The study was also a phase 4 trial, which may have simplified recruitment. “So it’s a therapy that’s already approved, which may make people feel more comfortable, but obviously the goal is for our phase 3 trials to make sure that we are recruiting represented populations. We’re taking these learnings and applying them to the broader clinical trial population so that hopefully we won’t have to come back and do phase 4 studies like this,” said Dr. Williams.

She noted that the results of more inclusive studies don’t just benefit underserved populations. “You have groups of people that are suffering and having more disability from a condition, and you need to understand why. When we broaden the population to understand those that are most vulnerable and underserved and [having the worst outcomes], it really helps us to better treat everybody. Because if we can get a hold of those factors that make us do the worst, then we can also better understand the factors that make us do the best,” said Dr. Williams.
 

 

 

Inclusive Recruitment in Clinical Trials

Asked for comment, Ahmed Obeidat, MD, PhD, highlighted the importance of inclusive recruitment. “The study is very important because historically and even in most recent clinical trials, these groups were markedly under-represented and most completed clinical trials derive conclusions based on the study of a nondiverse, White-non-Hispanic predominant population,” said Dr. Obeidat, who is an associate professor at the Medical College of Wisconsin, Milwaukee. He pointed to a systematic review showing that the median percentage of White participants in MS clinical trials was 93% and ranged from 86% to 98%.

“Several factors may contribute to the disparity in clinical trial participation, and solutions must be explored and developed. CHIMES is a first step in this direction where the study itself is designed to address disparity in MS clinical trial participation,” said Dr. Obeidat.

Dr. Obeidat also pointed to the need to consider other forms of diversity in clinical trials, such as older patients and those with advanced disability. “Investigators, coordinators, and other staff should all strive to be as inclusive as possible in clinical trials,” he said.

Dr.

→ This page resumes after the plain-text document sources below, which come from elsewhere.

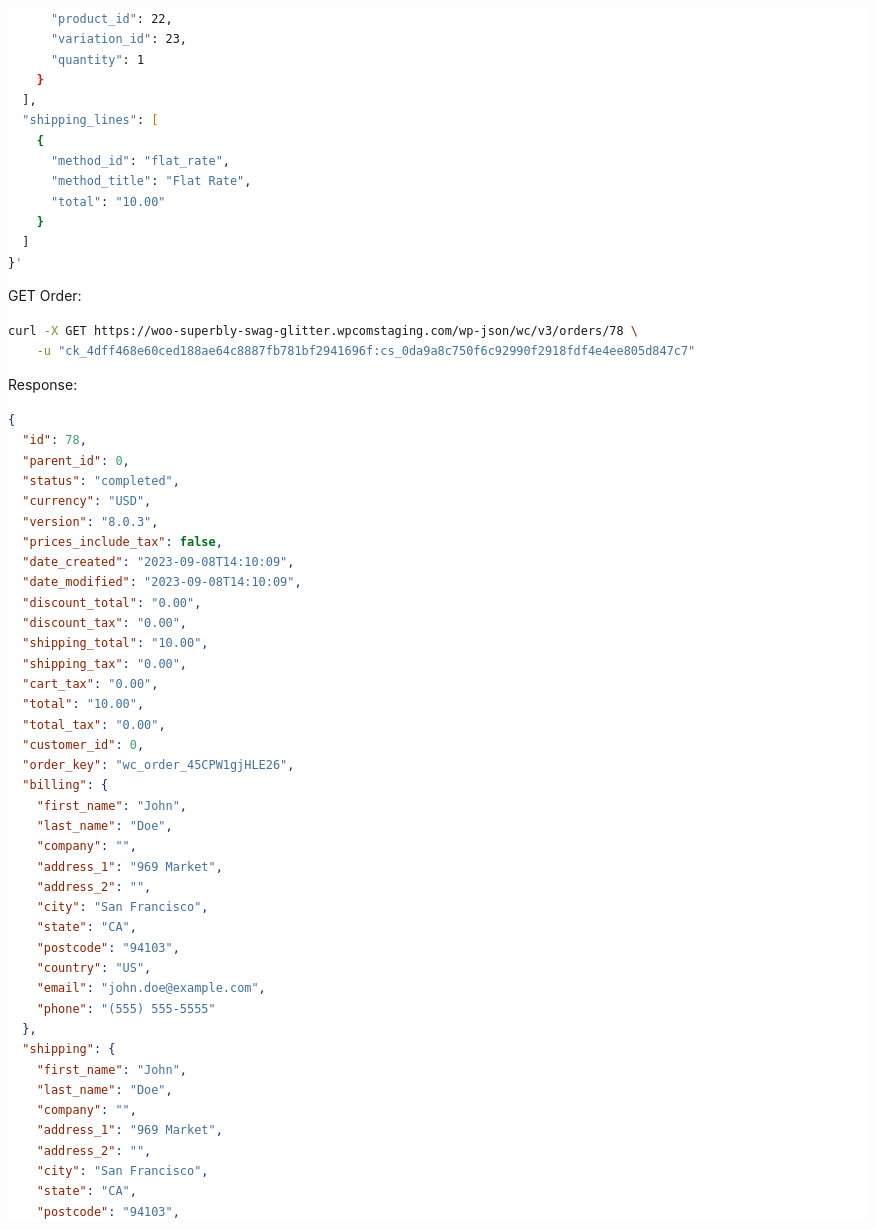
 ```zsh
      "product_id": 22,
      "variation_id": 23,
      "quantity": 1
    }
  ],
  "shipping_lines": [
    {
      "method_id": "flat_rate",
      "method_title": "Flat Rate",
      "total": "10.00"
    }
  ]
}'
```

GET Order:

```zsh
curl -X GET https://woo-superbly-swag-glitter.wpcomstaging.com/wp-json/wc/v3/orders/78 \
    -u "ck_4dff468e60ced188ae64c8887fb781bf2941696f:cs_0da9a8c750f6c92990f2918fdf4e4ee805d847c7"
```

Response:

```json
{
  "id": 78,
  "parent_id": 0,
  "status": "completed",
  "currency": "USD",
  "version": "8.0.3",
  "prices_include_tax": false,
  "date_created": "2023-09-08T14:10:09",
  "date_modified": "2023-09-08T14:10:09",
  "discount_total": "0.00",
  "discount_tax": "0.00",
  "shipping_total": "10.00",
  "shipping_tax": "0.00",
  "cart_tax": "0.00",
  "total": "10.00",
  "total_tax": "0.00",
  "customer_id": 0,
  "order_key": "wc_order_45CPW1gjHLE26",
  "billing": {
    "first_name": "John",
    "last_name": "Doe",
    "company": "",
    "address_1": "969 Market",
    "address_2": "",
    "city": "San Francisco",
    "state": "CA",
    "postcode": "94103",
    "country": "US",
    "email": "john.doe@example.com",
    "phone": "(555) 555-5555"
  },
  "shipping": {
    "first_name": "John",
    "last_name": "Doe",
    "company": "",
    "address_1": "969 Market",
    "address_2": "",
    "city": "San Francisco",
    "state": "CA",
    "postcode": "94103",
```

Williams has received consulting fees from Alexion, Biogen, Bristol Myers Squibb, EMD Serono, Genentech Inc., Janssen, Novartis, Sanofi, and TG Therapeutics, and serves on speakers bureaus for Biogen, Bristol Myers Squibb, EMD Serono, Janssen, Genentech, and TG Therapeutics. Dr. Ahmed Z. Obeidat has financial relationships with Alexion Pharmaceuticals, Banner Life Sciences, BD Biosciences, Biogen, Biologix Solutions, Bristol Myers Squibb, Celgene, EMD Serono, Genentech, GW Pharmaceuticals, Horizon Therapeutics, Jazz Pharmaceuticals, Novartis, Sandoz, Sanofi Genzyme, TG Therapeutics, and Viela Bio.